# Statistics


In [None]:
import matplotlib.pyplot as plt
import numpy as np
import scipy.stats as st

from ipywidgets import interact, FloatSlider, IntSlider

%matplotlib inline

### What is a random variable?

A random variable is a variable that takes a stochastic value from a set of possible outcomes.

* Let $\mathcal{Y}$ denote the set of all possible outcomes
* Let $f_Y$ be the probability distribution, then for any subset $A \in \mathcal{Y}$, $f_Y(A) \equiv \text{Probability}(A) = \int_{x \in A} f_Y(x) dx$
* We will use $Y \in \mathcal{Y}$ to denote a vector of random variables (potentially of length 1)
* We will use $y$ to denote a particular realization of the random variable $Y$


A sequence of i.i.d. random variables is itself a random variable.
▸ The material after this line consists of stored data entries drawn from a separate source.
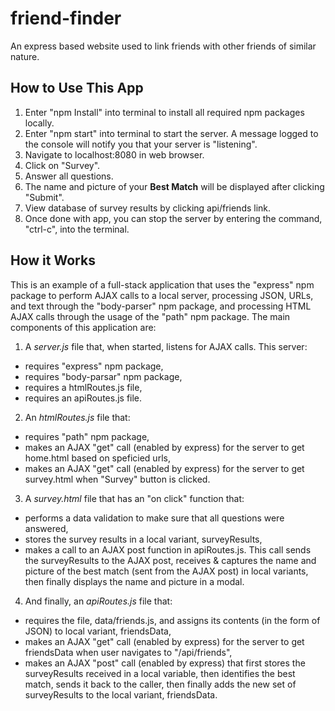 # friend-finder
An express based website used to link friends with other friends of similar nature.

## How to Use This App
1. Enter "npm Install" into terminal to install all required npm packages locally.
2. Enter "npm start" into terminal to start the server. A message logged to the console will notify you that your server is "listening".
3. Navigate to localhost:8080 in web browser.
4. Click on "Survey".
5. Answer all questions.
6. The name and picture of your **Best Match** will be displayed after clicking "Submit".
7. View database of survey results by clicking api/friends link.
7. Once done with app, you can stop the server by entering the command, "ctrl-c", into the terminal.



## How it Works

This is an example of a full-stack application that uses the "express" npm package to perform AJAX calls to a local server, processing JSON, URLs, and text through the "body-parser" npm package, and processing HTML AJAX calls through the usage of the "path" npm package. The main components of this application are: 
1. A *server.js* file that, when started, listens for AJAX calls. This server:
* requires "express" npm package,
* requires "body-parsar" npm package,
* requires a htmlRoutes.js file,
* requires an apiRoutes.js file.

2. An *htmlRoutes.js* file that:
* requires "path" npm package,
* makes an AJAX "get" call (enabled by express) for the server to get home.html based on speficied urls,
* makes an AJAX "get" call (enabled by express) for the server to get survey.html when "Survey" button is clicked.

3. A *survey.html* file that has an "on click" function that:
* performs a data validation to make sure that all questions were answered,
* stores the survey results in a local variant, surveyResults,
* makes a call to an AJAX post function in apiRoutes.js. This call sends the surveyResults to the AJAX post, receives & captures the name and picture of the best match (sent from the AJAX post) in local variants, then finally displays the name and picture in a modal.

4. And finally, an *apiRoutes.js* file that:
* requires the file, data/friends.js, and assigns its contents (in the form of JSON) to local variant, friendsData,
* makes an AJAX "get" call (enabled by express) for the server to get friendsData when user navigates to "/api/friends",
* makes an AJAX "post" call (enabled by express) that first stores the surveyResults received in a local variable, then identifies the best match, sends it back to the caller, then finally adds the new set of surveyResults to the local variant, friendsData.


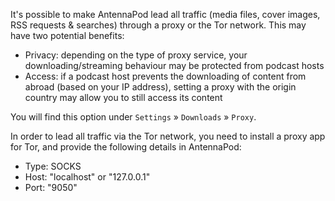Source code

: It's possible to make AntennaPod lead all traffic (media files, cover images, RSS requests & searches) through a proxy or the Tor network. This may have two potential benefits:

- Privacy: depending on the type of proxy service, your downloading/streaming behaviour may be protected from podcast hosts
- Access: if a podcast host prevents the downloading of content from abroad (based on your IP address), setting a proxy with the origin country may allow you to still access its content

You will find this option under `Settings` » `Downloads` » `Proxy`.

In order to lead all traffic via the Tor network, you need to install a proxy app for Tor, and provide the following details in AntennaPod:
- Type: SOCKS
- Host: "localhost" or "127.0.0.1"
- Port: "9050"
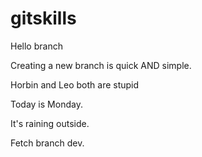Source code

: # gitskills

Hello branch

Creating a new branch is quick AND simple.

Horbin and Leo both are stupid

Today is Monday.

It's raining outside.


Fetch branch dev.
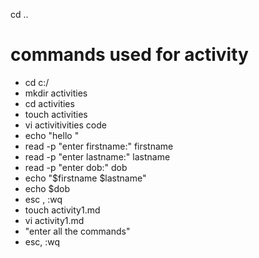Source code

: cd ..
# commands used for activity
- cd c:/
- mkdir activities
- cd activities 
- touch activities
- vi activitivities
code
- echo "hello "
- read -p "enter firstname:" firstname
- read -p "enter lastname:" lastname
- read -p "enter dob:" dob
- echo "$firstname $lastname"
- echo $dob
- esc , :wq
- touch activity1.md
- vi activity1.md
- "enter all the commands"
- esc, :wq
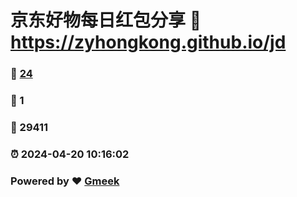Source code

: # 京东好物每日红包分享 :link: https://zyhongkong.github.io/jd 
### :page_facing_up: [24](https://zyhongkong.github.io/jd/tag.html) 
### :speech_balloon: 1 
### :hibiscus: 29411 
### :alarm_clock: 2024-04-20 10:16:02 
### Powered by :heart: [Gmeek](https://github.com/Meekdai/Gmeek)
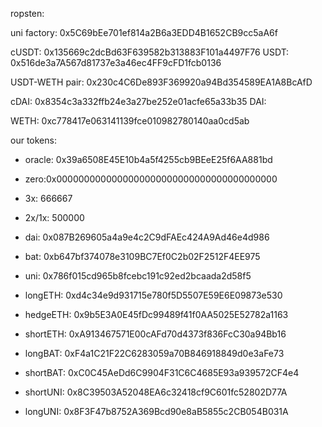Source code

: ropsten:

uni factory: 0x5C69bEe701ef814a2B6a3EDD4B1652CB9cc5aA6f

cUSDT: 0x135669c2dcBd63F639582b313883F101a4497F76
USDT: 0x516de3a7A567d81737e3a46ec4FF9cFD1fcb0136

USDT-WETH pair: 0x230c4C6De893F369920a94Bd354589EA1A8BcAfD

cDAI: 0x8354c3a332ffb24e3a27be252e01acfe65a33b35
DAI: 


WETH: 0xc778417e063141139fce010982780140aa0cd5ab

our tokens:

* oracle: 0x39a6508E45E10b4a5f4255cb9BEeE25f6AA881bd

* zero:0x0000000000000000000000000000000000000000
* 3x: 666667
* 2x/1x: 500000
* dai: 0x087B269605a4a9e4c2C9dFAEc424A9Ad46e4d986
* bat: 0xb647bf374078e3109BC7Ef0C2b02F2512F4EE975
* uni: 0x786f015cd965b8fcebc191c92ed2bcaada2d58f5

* longETH: 0xd4c34e9d931715e780f5D5507E59E6E09873e530
* hedgeETH: 0x9b5E3A0E45fDc99489f41f0AA5025E52782a1163
* shortETH: 0xA913467571E00cAFd70d4373f836FcC30a94Bb16
* longBAT:  0xF4a1C21F22C6283059a70B846918849d0e3aFe73
* shortBAT: 0xC0C45AeDd6C9904F31C6C4685E93a939572CF4e4
* shortUNI: 0x8C39503A52048EA6c32418cf9C601fc52802D77A
* longUNI: 0x8F3F47b8752A369Bcd90e8aB5855c2CB054B031A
Let $\{Y_i\}$ be a sequence of independent and identically distributed random variables, then $\forall i$ $Y_i \sim f_Y$.

**Example**:

If $Y$ is a Normal random variable with mean $\mu$ and standard deviation $\sigma$, then the set of outcomes is $\mathbb{R}$ and the probability density function of the probability distribution is given by

$$f(x) = \frac{1}{\sigma \sqrt{2 \pi}} \exp^{-\frac{(x - \mu)^2}{2 \sigma^2}}$$

In [None]:
mu = 0.0
sigma = 1.0

Y = st.norm(mu, sigma)

y = Y.rvs(size=5)


In [None]:
print(Y)  # A random variable


In [None]:
Y.support()  # The possible outcomes


In [None]:
fig, ax = plt.subplots()

lspace = np.linspace(-5.0, 5.0, 100)
ax.plot(lspace, Y.pdf(lspace))  # Probability density function


In [None]:
print(y)  # Observations


### A function of a random variable is a random variable

Let $X$ be a random variable such that $X \equiv g(Y)$ where $g$ is an invertible function.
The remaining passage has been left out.